• _Aim of the exercise_
Repeat every entry exactly. Pictures stay out.

Rendered images with source text

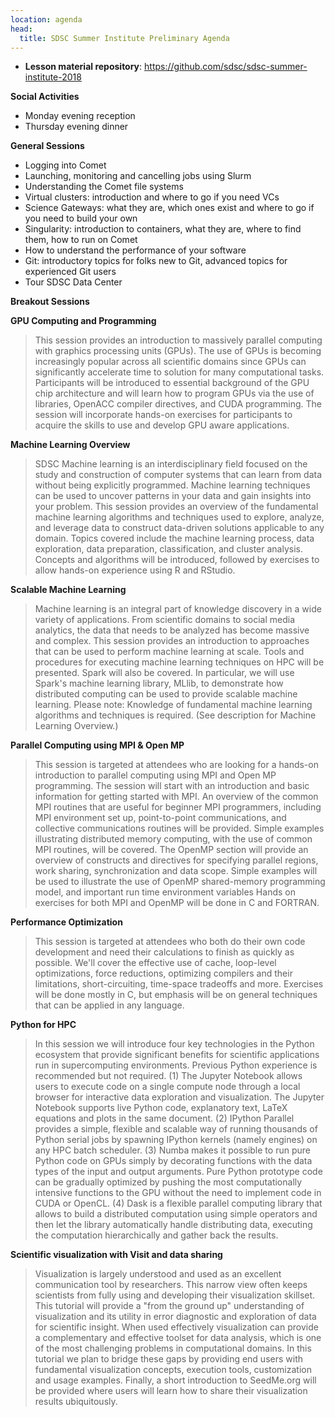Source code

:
 ```yaml
---
location: agenda
head:
  title: SDSC Summer Institute Preliminary Agenda
---
```


* **Lesson material repository**: <https://github.com/sdsc/sdsc-summer-institute-2018>


**Social Activities**
* Monday evening reception
* Thursday evening dinner

**General Sessions**
* Logging into Comet
* Launching, monitoring and cancelling jobs using Slurm
* Understanding the Comet file systems
* Virtual clusters: introduction and where to go if you need VCs
* Science Gateways: what they are, which ones exist and where to go if you need to build your own
* Singularity: introduction to containers, what they are, where to find them, how to run on Comet
* How to understand the performance of your software
* Git: introductory topics for folks new to Git, advanced topics for experienced Git users
* Tour SDSC Data Center

**Breakout Sessions**
>
**GPU Computing and Programming**
>This session provides an introduction to massively parallel computing with graphics processing units (GPUs). The use of GPUs is becoming increasingly popular across all scientific domains since GPUs can significantly accelerate time to solution for many computational tasks. Participants will be introduced to essential background of the GPU chip architecture and will learn how to program GPUs via the use of libraries, OpenACC compiler directives, and CUDA programming. The session will incorporate hands-on exercises for participants to acquire the skills to use and develop GPU aware applications. 
>
**Machine Learning Overview**
>SDSC Machine learning is an interdisciplinary field focused on the study and construction of computer systems that can learn from data without being explicitly programmed. Machine learning techniques can be used to uncover patterns in your data and gain insights into your problem. This session provides an overview of the fundamental machine learning algorithms and techniques used to explore, analyze, and leverage data to construct data-driven solutions applicable to any domain. Topics covered include the machine learning process, data exploration, data preparation, classification, and cluster analysis. Concepts and algorithms will be introduced, followed by exercises to allow hands-on experience using R and RStudio. 
>
**Scalable Machine Learning**
>Machine learning is an integral part of knowledge discovery in a wide variety of applications. From scientific domains to social media analytics, the data that needs to be analyzed has become massive and complex. This session provides an introduction to approaches that can be used to perform machine learning at scale. Tools and procedures for executing machine learning techniques on HPC will be presented. Spark will also be covered. In particular, we will use Spark's machine learning library, MLlib, to demonstrate how distributed computing can be used to provide scalable machine learning. Please note: Knowledge of fundamental machine learning algorithms and techniques is required. (See description for Machine Learning Overview.) 
>
**Parallel Computing using MPI & Open MP**
>This session is targeted at attendees who are looking for a hands-on introduction to parallel computing using MPI and Open MP programming. The session will start with an introduction and basic information for getting started with MPI. An overview of the common MPI routines that are useful for beginner MPI programmers, including MPI environment set up, point-to-point communications, and collective communications routines will be provided. Simple examples illustrating distributed memory computing, with the use of common MPI routines, will be covered. The OpenMP section will provide an overview of constructs and directives for specifying parallel regions, work sharing, synchronization and data scope. Simple examples will be used to illustrate the use of OpenMP shared-memory programming model, and important run time environment variables Hands on exercises for both MPI and OpenMP will be done in C and FORTRAN. 
>
**Performance Optimization** 
>This session is targeted at attendees who both do their own code development and need their calculations to finish as quickly as possible. We'll cover the effective use of cache, loop-level optimizations, force reductions, optimizing compilers and their limitations, short-circuiting, time-space tradeoffs and more. Exercises will be done mostly in C, but emphasis will be on general techniques that can be applied in any language. 
>
**Python for HPC**
>In this session we will introduce four key technologies in the Python ecosystem that provide significant benefits for scientific applications run in supercomputing environments. Previous Python experience is recommended but not required. (1) The Jupyter Notebook allows users to execute code on a single compute node through a local browser for interactive data exploration and visualization. The Jupyter Notebook supports live Python code, explanatory text, LaTeX equations and plots in the same document. (2) IPython Parallel provides a simple, flexible and scalable way of running thousands of Python serial jobs by spawning IPython kernels (namely engines) on any HPC batch scheduler.  (3) Numba makes it possible to run pure Python code on GPUs simply by decorating functions with the data types of the input and output arguments. Pure Python prototype code can be gradually optimized by pushing the most computationally intensive functions to the GPU without the need to implement code in CUDA or OpenCL. (4) Dask is a flexible parallel computing library that allows to build a distributed computation using simple operators and then let the library automatically handle distributing data, executing the computation hierarchically and gather back the results. 
>
**Scientific visualization with Visit and data sharing**
>Visualization is largely understood and used as an excellent communication tool by researchers. This narrow view often keeps scientists from fully using and developing their visualization skillset. This tutorial will provide a "from the ground up" understanding of visualization and its utility in error diagnostic and exploration of data for scientific insight. When used effectively visualization can provide a complementary and effective toolset for data analysis, which is one of the most challenging problems in computational domains. In this tutorial we plan to bridge these gaps by providing end users with fundamental visualization concepts, execution tools, customization and usage examples. Finally, a short introduction to SeedMe.org will be provided where users will learn how to share their visualization results ubiquitously.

• _Response area_
Source code

:
 ```yaml
---
location: agenda
head:
  title: SDSC Summer Institute Preliminary Agenda
---
```


* **Lesson material repository**: <https://github.com/sdsc/sdsc-summer-institute-2018>


**Social Activities**
* Monday evening reception
* Thursday evening dinner

**General Sessions**
* Logging into Comet
* Launching, monitoring and cancelling jobs using Slurm
* Understanding the Comet file systems
* Virtual clusters: introduction and where to go if you need VCs
* Science Gateways: what they are, which ones exist and where to go if you need to build your own
* Singularity: introduction to containers, what they are, where to find them, how to run on Comet
* How to understand the performance of your software
* Git: introductory topics for folks new to Git, advanced topics for experienced Git users
* Tour SDSC Data Center

**Breakout Sessions**
>
**GPU Computing and Programming**
>This session provides an introduction to massively parallel computing with graphics processing units (GPUs). The use of GPUs is becoming increasingly popular across all scientific domains since GPUs can significantly accelerate time to solution for many computational tasks. Participants will be introduced to essential background of the GPU chip architecture and will learn how to program GPUs via the use of libraries, OpenACC compiler directives, and CUDA programming. The session will incorporate hands-on exercises for participants to acquire the skills to use and develop GPU aware applications. 
>
**Machine Learning Overview**
>SDSC Machine learning is an interdisciplinary field focused on the study and construction of computer systems that can learn from data without being explicitly programmed. Machine learning techniques can be used to uncover patterns in your data and gain insights into your problem. This session provides an overview of the fundamental machine learning algorithms and techniques used to explore, analyze, and leverage data to construct data-driven solutions applicable to any domain. Topics covered include the machine learning process, data exploration, data preparation, classification, and cluster analysis. Concepts and algorithms will be introduced, followed by exercises to allow hands-on experience using R and RStudio. 
>
**Scalable Machine Learning**
>Machine learning is an integral part of knowledge discovery in a wide variety of applications. From scientific domains to social media analytics, the data that needs to be analyzed has become massive and complex. This session provides an introduction to approaches that can be used to perform machine learning at scale. Tools and procedures for executing machine learning techniques on HPC will be presented. Spark will also be covered. In particular, we will use Spark's machine learning library, MLlib, to demonstrate how distributed computing can be used to provide scalable machine learning. Please note: Knowledge of fundamental machine learning algorithms and techniques is required. (See description for Machine Learning Overview.) 
>
**Parallel Computing using MPI & Open MP**
>This session is targeted at attendees who are looking for a hands-on introduction to parallel computing using MPI and Open MP programming. The session will start with an introduction and basic information for getting started with MPI. An overview of the common MPI routines that are useful for beginner MPI programmers, including MPI environment set up, point-to-point communications, and collective communications routines will be provided. Simple examples illustrating distributed memory computing, with the use of common MPI routines, will be covered. The OpenMP section will provide an overview of constructs and directives for specifying parallel regions, work sharing, synchronization and data scope. Simple examples will be used to illustrate the use of OpenMP shared-memory programming model, and important run time environment variables Hands on exercises for both MPI and OpenMP will be done in C and FORTRAN. 
>
**Performance Optimization** 
>This session is targeted at attendees who both do their own code development and need their calculations to finish as quickly as possible. We'll cover the effective use of cache, loop-level optimizations, force reductions, optimizing compilers and their limitations, short-circuiting, time-space tradeoffs and more. Exercises will be done mostly in C, but emphasis will be on general techniques that can be applied in any language. 
>
**Python for HPC**
>In this session we will introduce four key technologies in the Python ecosystem that provide significant benefits for scientific applications run in supercomputing environments. Previous Python experience is recommended but not required. (1) The Jupyter Notebook allows users to execute code on a single compute node through a local browser for interactive data exploration and visualization. The Jupyter Notebook supports live Python code, explanatory text, LaTeX equations and plots in the same document. (2) IPython Parallel provides a simple, flexible and scalable way of running thousands of Python serial jobs by spawning IPython kernels (namely engines) on any HPC batch scheduler.  (3) Numba makes it possible to run pure Python code on GPUs simply by decorating functions with the data types of the input and output arguments. Pure Python prototype code can be gradually optimized by pushing the most computationally intensive functions to the GPU without the need to implement code in CUDA or OpenCL. (4) Dask is a flexible parallel computing library that allows to build a distributed computation using simple operators and then let the library automatically handle distributing data, executing the computation hierarchically and gather back the results. 
>
**Scientific visualization with Visit and data sharing**
>Visualization is largely understood and used as an excellent communication tool by researchers. This narrow view often keeps scientists from fully using and developing their visualization skillset. This tutorial will provide a "from the ground up" understanding of visualization and its utility in error diagnostic and exploration of data for scientific insight. When used effectively visualization can provide a complementary and effective toolset for data analysis, which is one of the most challenging problems in computational domains. In this tutorial we plan to bridge these gaps by providing end users with fundamental visualization concepts, execution tools, customization and usage examples. Finally, a short introduction to SeedMe.org will be provided where users will learn how to share their visualization results ubiquitously.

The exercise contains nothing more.